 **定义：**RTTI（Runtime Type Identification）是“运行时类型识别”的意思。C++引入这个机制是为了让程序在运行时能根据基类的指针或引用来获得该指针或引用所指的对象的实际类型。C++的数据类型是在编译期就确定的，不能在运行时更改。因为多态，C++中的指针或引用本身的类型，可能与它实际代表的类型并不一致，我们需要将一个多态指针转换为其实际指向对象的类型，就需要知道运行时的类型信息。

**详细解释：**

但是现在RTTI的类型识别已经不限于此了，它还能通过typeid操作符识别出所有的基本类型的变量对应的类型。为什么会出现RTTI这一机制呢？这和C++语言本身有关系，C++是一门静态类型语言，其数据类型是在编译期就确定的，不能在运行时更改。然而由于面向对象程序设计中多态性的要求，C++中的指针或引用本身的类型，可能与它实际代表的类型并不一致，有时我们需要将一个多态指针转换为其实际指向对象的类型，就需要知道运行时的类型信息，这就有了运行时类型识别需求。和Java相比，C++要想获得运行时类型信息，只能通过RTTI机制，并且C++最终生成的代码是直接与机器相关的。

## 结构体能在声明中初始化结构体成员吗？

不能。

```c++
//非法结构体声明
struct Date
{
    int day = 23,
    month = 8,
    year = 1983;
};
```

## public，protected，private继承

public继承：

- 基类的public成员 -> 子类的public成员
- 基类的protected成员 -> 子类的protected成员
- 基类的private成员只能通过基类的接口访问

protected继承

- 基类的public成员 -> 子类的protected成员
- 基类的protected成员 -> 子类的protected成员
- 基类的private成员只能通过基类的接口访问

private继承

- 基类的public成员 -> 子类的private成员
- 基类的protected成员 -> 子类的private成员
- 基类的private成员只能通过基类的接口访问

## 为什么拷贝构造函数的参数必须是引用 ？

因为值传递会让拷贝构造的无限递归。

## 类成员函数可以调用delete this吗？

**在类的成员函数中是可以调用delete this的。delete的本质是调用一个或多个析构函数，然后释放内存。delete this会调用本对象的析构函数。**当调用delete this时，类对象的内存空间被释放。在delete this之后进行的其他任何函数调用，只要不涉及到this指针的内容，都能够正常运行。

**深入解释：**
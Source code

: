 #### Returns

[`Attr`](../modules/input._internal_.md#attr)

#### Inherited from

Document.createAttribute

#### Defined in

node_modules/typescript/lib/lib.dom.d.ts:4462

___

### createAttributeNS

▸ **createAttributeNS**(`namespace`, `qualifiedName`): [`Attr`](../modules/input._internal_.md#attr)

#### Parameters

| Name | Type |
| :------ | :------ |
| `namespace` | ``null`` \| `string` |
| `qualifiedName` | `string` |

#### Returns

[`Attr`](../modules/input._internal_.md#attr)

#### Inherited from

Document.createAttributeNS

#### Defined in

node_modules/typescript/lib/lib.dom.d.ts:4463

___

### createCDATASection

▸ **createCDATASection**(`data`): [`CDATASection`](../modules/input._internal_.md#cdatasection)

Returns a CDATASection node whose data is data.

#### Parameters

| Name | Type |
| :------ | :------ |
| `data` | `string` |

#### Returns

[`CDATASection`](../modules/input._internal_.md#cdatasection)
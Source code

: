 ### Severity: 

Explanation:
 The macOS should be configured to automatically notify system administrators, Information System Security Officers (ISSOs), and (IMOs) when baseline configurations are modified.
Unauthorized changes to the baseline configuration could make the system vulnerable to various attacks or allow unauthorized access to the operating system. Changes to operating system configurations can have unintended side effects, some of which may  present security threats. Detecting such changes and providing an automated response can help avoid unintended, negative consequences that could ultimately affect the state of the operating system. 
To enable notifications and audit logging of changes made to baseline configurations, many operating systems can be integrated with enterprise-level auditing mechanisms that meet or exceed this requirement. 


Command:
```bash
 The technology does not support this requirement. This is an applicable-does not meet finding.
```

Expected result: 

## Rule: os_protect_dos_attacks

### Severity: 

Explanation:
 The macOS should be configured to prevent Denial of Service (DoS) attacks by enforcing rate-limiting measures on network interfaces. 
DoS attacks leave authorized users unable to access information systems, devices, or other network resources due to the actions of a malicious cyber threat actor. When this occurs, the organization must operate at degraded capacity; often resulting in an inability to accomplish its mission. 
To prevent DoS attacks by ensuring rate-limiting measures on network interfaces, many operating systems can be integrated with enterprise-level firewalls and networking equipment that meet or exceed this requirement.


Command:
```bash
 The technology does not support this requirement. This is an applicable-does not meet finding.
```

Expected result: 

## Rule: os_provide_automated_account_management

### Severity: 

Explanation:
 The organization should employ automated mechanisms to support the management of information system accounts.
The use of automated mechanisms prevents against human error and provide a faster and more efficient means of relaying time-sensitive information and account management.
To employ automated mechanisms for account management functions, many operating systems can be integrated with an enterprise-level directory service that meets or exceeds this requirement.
- - -
PROMPT: Would you write down every record again, exactly?

SOLUTION:
 **定义：**RTTI（Runtime Type Identification）是“运行时类型识别”的意思。C++引入这个机制是为了让程序在运行时能根据基类的指针或引用来获得该指针或引用所指的对象的实际类型。C++的数据类型是在编译期就确定的，不能在运行时更改。因为多态，C++中的指针或引用本身的类型，可能与它实际代表的类型并不一致，我们需要将一个多态指针转换为其实际指向对象的类型，就需要知道运行时的类型信息。

**详细解释：**

但是现在RTTI的类型识别已经不限于此了，它还能通过typeid操作符识别出所有的基本类型的变量对应的类型。为什么会出现RTTI这一机制呢？这和C++语言本身有关系，C++是一门静态类型语言，其数据类型是在编译期就确定的，不能在运行时更改。然而由于面向对象程序设计中多态性的要求，C++中的指针或引用本身的类型，可能与它实际代表的类型并不一致，有时我们需要将一个多态指针转换为其实际指向对象的类型，就需要知道运行时的类型信息，这就有了运行时类型识别需求。和Java相比，C++要想获得运行时类型信息，只能通过RTTI机制，并且C++最终生成的代码是直接与机器相关的。

## 结构体能在声明中初始化结构体成员吗？

不能。

```c++
//非法结构体声明
struct Date
{
    int day = 23,
    month = 8,
    year = 1983;
};
```

## public，protected，private继承

public继承：

- 基类的public成员 -> 子类的public成员
- 基类的protected成员 -> 子类的protected成员
- 基类的private成员只能通过基类的接口访问

protected继承

- 基类的public成员 -> 子类的protected成员
- 基类的protected成员 -> 子类的protected成员
- 基类的private成员只能通过基类的接口访问

private继承

- 基类的public成员 -> 子类的private成员
- 基类的protected成员 -> 子类的private成员
- 基类的private成员只能通过基类的接口访问

## 为什么拷贝构造函数的参数必须是引用 ？

因为值传递会让拷贝构造的无限递归。

## 类成员函数可以调用delete this吗？

**在类的成员函数中是可以调用delete this的。delete的本质是调用一个或多个析构函数，然后释放内存。delete this会调用本对象的析构函数。**当调用delete this时，类对象的内存空间被释放。在delete this之后进行的其他任何函数调用，只要不涉及到this指针的内容，都能够正常运行。

**深入解释：**
Source code

: #### Returns

[`Attr`](../modules/input._internal_.md#attr)

#### Inherited from

Document.createAttribute

#### Defined in

node_modules/typescript/lib/lib.dom.d.ts:4462

___

### createAttributeNS

▸ **createAttributeNS**(`namespace`, `qualifiedName`): [`Attr`](../modules/input._internal_.md#attr)

#### Parameters

| Name | Type |
| :------ | :------ |
| `namespace` | ``null`` \| `string` |
| `qualifiedName` | `string` |

#### Returns

[`Attr`](../modules/input._internal_.md#attr)

#### Inherited from

Document.createAttributeNS

#### Defined in

node_modules/typescript/lib/lib.dom.d.ts:4463

___

### createCDATASection

▸ **createCDATASection**(`data`): [`CDATASection`](../modules/input._internal_.md#cdatasection)

Returns a CDATASection node whose data is data.

#### Parameters

| Name | Type |
| :------ | :------ |
| `data` | `string` |

#### Returns

[`CDATASection`](../modules/input._internal_.md#cdatasection)
Source code

: ### Severity: 

Explanation:
 The macOS should be configured to automatically notify system administrators, Information System Security Officers (ISSOs), and (IMOs) when baseline configurations are modified.
Unauthorized changes to the baseline configuration could make the system vulnerable to various attacks or allow unauthorized access to the operating system. Changes to operating system configurations can have unintended side effects, some of which may  present security threats. Detecting such changes and providing an automated response can help avoid unintended, negative consequences that could ultimately affect the state of the operating system. 
To enable notifications and audit logging of changes made to baseline configurations, many operating systems can be integrated with enterprise-level auditing mechanisms that meet or exceed this requirement. 


Command:
```bash
 The technology does not support this requirement. This is an applicable-does not meet finding.
```

Expected result: 

## Rule: os_protect_dos_attacks

### Severity: 

Explanation:
 The macOS should be configured to prevent Denial of Service (DoS) attacks by enforcing rate-limiting measures on network interfaces. 
DoS attacks leave authorized users unable to access information systems, devices, or other network resources due to the actions of a malicious cyber threat actor. When this occurs, the organization must operate at degraded capacity; often resulting in an inability to accomplish its mission. 
To prevent DoS attacks by ensuring rate-limiting measures on network interfaces, many operating systems can be integrated with enterprise-level firewalls and networking equipment that meet or exceed this requirement.


Command:
```bash
 The technology does not support this requirement. This is an applicable-does not meet finding.
```

Expected result: 

## Rule: os_provide_automated_account_management

### Severity: 

Explanation:
 The organization should employ automated mechanisms to support the management of information system accounts.
The use of automated mechanisms prevents against human error and provide a faster and more efficient means of relaying time-sensitive information and account management.
To employ automated mechanisms for account management functions, many operating systems can be integrated with an enterprise-level directory service that meets or exceeds this requirement.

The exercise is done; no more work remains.